Something sweet in Sweden (not intelligent design)

January 20, 2007

Swedes entertain skepticism much better than U.S. residents do, or they attain much better understanding of science.

That conclusion can be deduced from the results of a poll showing that 23% of Swedes think astrology is scientific.  Most poll results show more Americans put stock in their daily horoscopes than the 23% of Swedes, but not a lot more.

Swedes really doubt intelligent design:  Only 14% think there is any science there.

The poll was conducted by the Swedish group Vetenskap & Allmänhet (Public and Science) (VA).

So, contrary to the recent efforts of Seattle’s Discovery Institute to make inroads in Europe, their push for intelligent design is just more than half as credible as Sidney Omar and other fortune tellers.

The poll found support for science and hope for good results from research very high among Swedes:

Nine out of ten people have high confidence in the potential of research to develop more effective and environmentally friendly sources of energy.
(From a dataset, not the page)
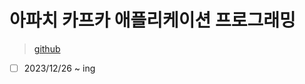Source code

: # 아파치 카프카 애플리케이션 프로그래밍

> [github](https://github.com/bjpublic/apache-kafka-with-java)

- [ ] 2023/12/26 ~ ing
A smaller but increasing proportion believes that research can contribute to reducing segregation in cities.

Seven out of ten people believe that there is a strong possibility that research will help increase economic growth, which represents a marked increase since 2005. Six out of ten believe that there is a strong chance that research can help reduce climate change.

The poll also hints at a way scientists can more successfully argue against crackpottery and crank science, such as intelligent design:  Emphasize the benefits people get from applied research.

Research areas that are currently in the news tend to be viewed by many as important. Most people would like to see support for research that people can benefit directly from, says Karin Hermannson, Research Manager at VA.

Scientists in the U.S. should spend more time explaining how their research is used in the real world.